Exercise instructions
Only the lines containing the string "sure" are needed; copy all of them from the listing.

Stored data
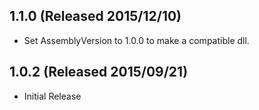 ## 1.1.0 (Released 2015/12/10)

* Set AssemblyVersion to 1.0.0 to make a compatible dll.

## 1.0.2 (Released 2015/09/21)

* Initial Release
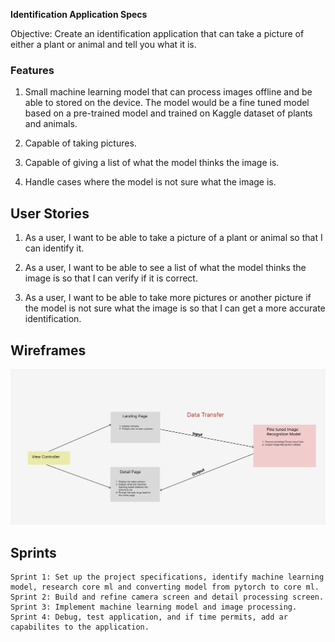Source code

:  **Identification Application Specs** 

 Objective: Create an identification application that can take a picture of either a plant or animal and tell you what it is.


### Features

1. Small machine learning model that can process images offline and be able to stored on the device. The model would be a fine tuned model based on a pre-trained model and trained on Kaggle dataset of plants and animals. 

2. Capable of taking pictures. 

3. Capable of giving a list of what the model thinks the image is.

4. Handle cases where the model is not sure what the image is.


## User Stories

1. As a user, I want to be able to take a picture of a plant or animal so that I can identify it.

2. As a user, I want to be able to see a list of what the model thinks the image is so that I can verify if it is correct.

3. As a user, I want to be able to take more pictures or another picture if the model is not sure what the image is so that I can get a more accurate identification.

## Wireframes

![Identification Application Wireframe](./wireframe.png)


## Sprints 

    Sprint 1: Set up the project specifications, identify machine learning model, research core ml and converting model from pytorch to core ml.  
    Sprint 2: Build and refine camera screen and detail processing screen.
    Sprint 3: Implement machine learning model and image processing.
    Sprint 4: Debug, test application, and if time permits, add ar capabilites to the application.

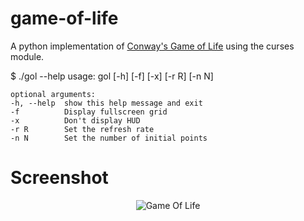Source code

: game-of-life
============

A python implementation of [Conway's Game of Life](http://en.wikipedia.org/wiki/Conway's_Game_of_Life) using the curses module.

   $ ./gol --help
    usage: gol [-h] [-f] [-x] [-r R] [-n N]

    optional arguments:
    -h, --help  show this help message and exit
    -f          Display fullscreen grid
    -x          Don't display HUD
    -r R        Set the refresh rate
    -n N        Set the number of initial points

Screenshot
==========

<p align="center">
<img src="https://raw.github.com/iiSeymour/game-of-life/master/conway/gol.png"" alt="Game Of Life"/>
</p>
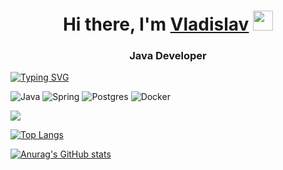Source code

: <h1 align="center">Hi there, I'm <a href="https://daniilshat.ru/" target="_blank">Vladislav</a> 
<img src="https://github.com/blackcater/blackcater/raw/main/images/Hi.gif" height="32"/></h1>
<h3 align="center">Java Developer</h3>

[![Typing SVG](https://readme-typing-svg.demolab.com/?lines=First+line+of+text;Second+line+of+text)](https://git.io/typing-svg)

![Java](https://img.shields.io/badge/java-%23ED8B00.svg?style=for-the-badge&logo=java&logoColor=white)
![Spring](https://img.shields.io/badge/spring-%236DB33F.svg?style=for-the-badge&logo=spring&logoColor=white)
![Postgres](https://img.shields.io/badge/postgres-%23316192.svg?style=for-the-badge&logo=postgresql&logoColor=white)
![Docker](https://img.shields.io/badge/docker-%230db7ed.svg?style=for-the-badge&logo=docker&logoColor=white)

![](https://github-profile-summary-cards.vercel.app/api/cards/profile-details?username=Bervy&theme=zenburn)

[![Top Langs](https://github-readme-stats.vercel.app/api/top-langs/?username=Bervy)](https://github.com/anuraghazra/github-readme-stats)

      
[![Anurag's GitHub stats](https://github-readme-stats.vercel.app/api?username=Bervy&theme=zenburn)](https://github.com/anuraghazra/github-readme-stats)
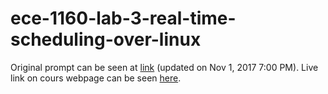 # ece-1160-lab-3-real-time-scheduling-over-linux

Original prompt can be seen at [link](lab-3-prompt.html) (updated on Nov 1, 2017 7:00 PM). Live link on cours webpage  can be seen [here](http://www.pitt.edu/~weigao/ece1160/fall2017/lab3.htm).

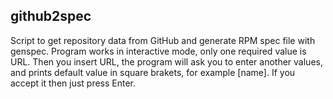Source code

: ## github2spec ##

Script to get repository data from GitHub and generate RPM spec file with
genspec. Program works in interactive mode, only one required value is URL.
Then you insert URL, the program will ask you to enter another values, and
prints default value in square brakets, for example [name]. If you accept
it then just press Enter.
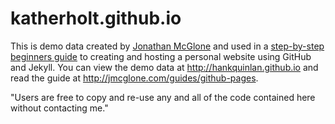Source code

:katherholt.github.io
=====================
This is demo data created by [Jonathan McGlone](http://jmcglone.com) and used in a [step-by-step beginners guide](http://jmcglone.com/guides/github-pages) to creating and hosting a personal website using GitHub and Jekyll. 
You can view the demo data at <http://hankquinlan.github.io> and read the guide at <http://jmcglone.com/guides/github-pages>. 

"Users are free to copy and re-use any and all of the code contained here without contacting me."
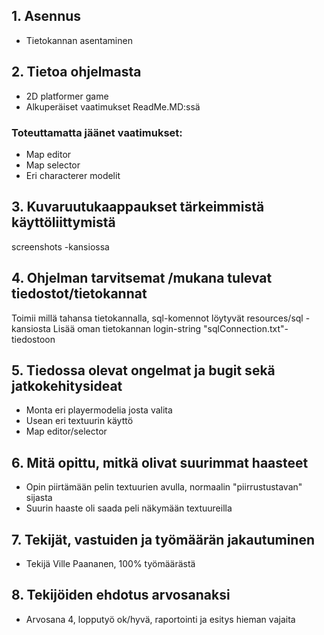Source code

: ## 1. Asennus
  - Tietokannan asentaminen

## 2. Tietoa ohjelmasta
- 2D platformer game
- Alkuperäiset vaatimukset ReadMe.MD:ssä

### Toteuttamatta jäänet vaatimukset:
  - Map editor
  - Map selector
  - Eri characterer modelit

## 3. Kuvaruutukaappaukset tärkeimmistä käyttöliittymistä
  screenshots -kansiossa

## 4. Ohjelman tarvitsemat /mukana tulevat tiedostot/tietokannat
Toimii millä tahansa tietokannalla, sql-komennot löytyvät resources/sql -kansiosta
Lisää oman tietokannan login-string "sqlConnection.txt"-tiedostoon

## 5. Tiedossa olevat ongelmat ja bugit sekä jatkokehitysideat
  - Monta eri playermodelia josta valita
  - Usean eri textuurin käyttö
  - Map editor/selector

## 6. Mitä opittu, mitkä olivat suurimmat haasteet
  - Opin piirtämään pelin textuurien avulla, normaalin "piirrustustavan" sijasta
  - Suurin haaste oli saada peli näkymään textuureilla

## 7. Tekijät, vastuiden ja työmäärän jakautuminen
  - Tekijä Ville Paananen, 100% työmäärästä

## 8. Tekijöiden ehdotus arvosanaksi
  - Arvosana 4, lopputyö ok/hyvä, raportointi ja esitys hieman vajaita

Solution
4. Handle cases where the model is not sure what the image is.
3. As a user, I want to be able to take more pictures or another picture if the model is not sure what the image is so that I can get a more accurate identification.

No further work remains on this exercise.